What You’ll Learn

  • How to implement audio ducking with the sidechaincompress filter
  • How a sidechain compressor works and what each parameter does
  • Example settings for lowering BGM automatically while narration plays
  • How to use attack and release to achieve a natural ducking feel

Tested with: FFmpeg 6.1
Platform: Windows / macOS / Linux


What is Audio Ducking?

Audio ducking is the technique of automatically lowering background music whenever narration or voice is detected. It’s used everywhere in video productions, podcasts, and explainer videos. In FFmpeg, the sidechaincompress filter does the job.


How It Works

Narration (sidechain signal)
       ↓ level rises
Compressor attenuates the BGM

BGM level drops automatically

sidechaincompress takes two audio inputs:

  1. Main signal (BGM): the track that gets compressed
  2. Sidechain signal (narration): the trigger that drives compression

Basic Command

Duck the audio track of a video file using a separate narration file:

ffmpeg -i input.mp4 -i input.mp3 \
  -filter_complex "[0:a]aformat=fltp:44100:stereo[bg];[1:a]aformat=fltp:44100:stereo[voice];[bg][voice]sidechaincompress=threshold=0.02:ratio=4:attack=200:release=1000[ducked]" \
  -map 0:v -map "[ducked]" -c:v copy output_ducked.mp4

In this example, the audio of input.mp4 acts as BGM and input.mp3 as narration. BGM is attenuated whenever the narration is speaking.


Parameter Reference

ParameterDescriptionDefaultRecommended range
thresholdSidechain level above which compression starts0.1250.01–0.05
ratioCompression ratio (e.g. 4 = 4:1)23–8
attackTime before the compressor kicks in (ms)20100–300
releaseTime to return to the original level (ms)250500–2000
makeupGain applied after compression (dB)1
kneeKnee width (softness of the threshold)2.82843

Tuning threshold

Adjust threshold to match the loudness of your narration.

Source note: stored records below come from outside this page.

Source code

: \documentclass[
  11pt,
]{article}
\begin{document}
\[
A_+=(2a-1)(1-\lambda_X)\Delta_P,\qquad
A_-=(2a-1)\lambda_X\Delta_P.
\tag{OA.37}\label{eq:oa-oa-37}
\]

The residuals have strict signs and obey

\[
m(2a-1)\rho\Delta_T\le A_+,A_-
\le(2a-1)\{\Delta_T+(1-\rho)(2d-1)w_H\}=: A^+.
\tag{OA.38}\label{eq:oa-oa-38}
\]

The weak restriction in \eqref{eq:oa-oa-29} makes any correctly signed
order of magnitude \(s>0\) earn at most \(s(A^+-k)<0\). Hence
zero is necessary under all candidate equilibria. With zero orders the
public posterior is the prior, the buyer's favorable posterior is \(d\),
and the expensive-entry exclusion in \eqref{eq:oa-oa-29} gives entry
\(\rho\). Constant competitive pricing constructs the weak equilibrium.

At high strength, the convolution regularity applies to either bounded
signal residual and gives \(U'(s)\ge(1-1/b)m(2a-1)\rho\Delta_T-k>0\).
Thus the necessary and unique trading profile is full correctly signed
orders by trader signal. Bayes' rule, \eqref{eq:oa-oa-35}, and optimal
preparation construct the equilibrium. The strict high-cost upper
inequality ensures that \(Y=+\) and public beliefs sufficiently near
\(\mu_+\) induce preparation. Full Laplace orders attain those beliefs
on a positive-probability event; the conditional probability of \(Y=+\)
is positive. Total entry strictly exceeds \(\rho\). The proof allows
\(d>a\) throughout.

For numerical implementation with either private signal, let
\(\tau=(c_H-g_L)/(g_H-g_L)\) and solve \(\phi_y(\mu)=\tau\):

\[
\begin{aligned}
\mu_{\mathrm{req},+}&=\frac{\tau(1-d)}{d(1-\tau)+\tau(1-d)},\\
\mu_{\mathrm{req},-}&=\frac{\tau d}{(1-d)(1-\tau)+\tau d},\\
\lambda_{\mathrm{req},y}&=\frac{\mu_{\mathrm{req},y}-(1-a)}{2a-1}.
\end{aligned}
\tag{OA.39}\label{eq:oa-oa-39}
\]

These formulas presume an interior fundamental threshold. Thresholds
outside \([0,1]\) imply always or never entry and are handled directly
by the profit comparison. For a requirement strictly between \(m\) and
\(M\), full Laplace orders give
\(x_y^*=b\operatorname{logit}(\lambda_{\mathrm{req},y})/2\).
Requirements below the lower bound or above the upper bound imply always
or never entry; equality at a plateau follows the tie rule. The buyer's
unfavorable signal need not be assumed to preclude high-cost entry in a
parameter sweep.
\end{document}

Smaller values make the compressor react to quieter speech:

ffmpeg -i input.mp4 -i input.mp3 \
  -filter_complex "[0:a]aformat=fltp:44100:stereo[bg];[1:a]aformat=fltp:44100:stereo[voice];[bg][voice]sidechaincompress=threshold=0.05:ratio=4:attack=200:release=1000[ducked]" \
  -map 0:v -map "[ducked]" -c:v copy output.mp4

Shaping a Natural Ducking Curve

Tuning attack and release controls how softly or abruptly the BGM swells back up around speech.

Slow, natural ducking

ffmpeg -i input.mp4 -i input.mp3 \
  -filter_complex "[0:a]aformat=fltp:44100:stereo[bg];[1:a]aformat=fltp:44100:stereo[voice];[bg][voice]sidechaincompress=threshold=0.02:ratio=6:attack=300:release=1500[ducked]" \
  -map 0:v -map "[ducked]" -c:v copy output_natural.mp4

Fast, tight ducking

ffmpeg -i input.mp4 -i input.mp3 \
  -filter_complex "[0:a]aformat=fltp:44100:stereo[bg];[1:a]aformat=fltp:44100:stereo[voice];[bg][voice]sidechaincompress=threshold=0.02:ratio=8:attack=50:release=500[ducked]" \
  -map 0:v -map "[ducked]" -c:v copy output_tight.mp4

Pre-Attenuate the BGM Before Ducking

If the BGM is already too loud, lower its level first and then apply ducking:

ffmpeg -i input.mp4 -i input.mp3 \
  -filter_complex "[0:a]volume=0.5,aformat=fltp:44100:stereo[bg];[1:a]aformat=fltp:44100:stereo[voice];[bg][voice]sidechaincompress=threshold=0.02:ratio=4:attack=200:release=1000[ducked]" \
  -map 0:v -map "[ducked]" -c:v copy output.mp4

Mix Narration Back In After Ducking

To produce a final mix that contains both the ducked BGM and the narration:

ffmpeg -i input.mp4 -i input.mp3 \
  -filter_complex "[0:a]aformat=fltp:44100:stereo[bg];[1:a]aformat=fltp:44100:stereo[voice];[bg][voice]sidechaincompress=threshold=0.02:ratio=4:attack=200:release=1000[ducked];[ducked][voice]amix=inputs=2:duration=longest[out]" \
  -map 0:v -map "[out]" -c:v copy output_mixed.mp4

The BGM is ducked first, then mixed with the narration for the final output.


Notes

sidechaincompress requires both inputs to share the same sample rate and audio format. The safest approach is to normalize them with aformat.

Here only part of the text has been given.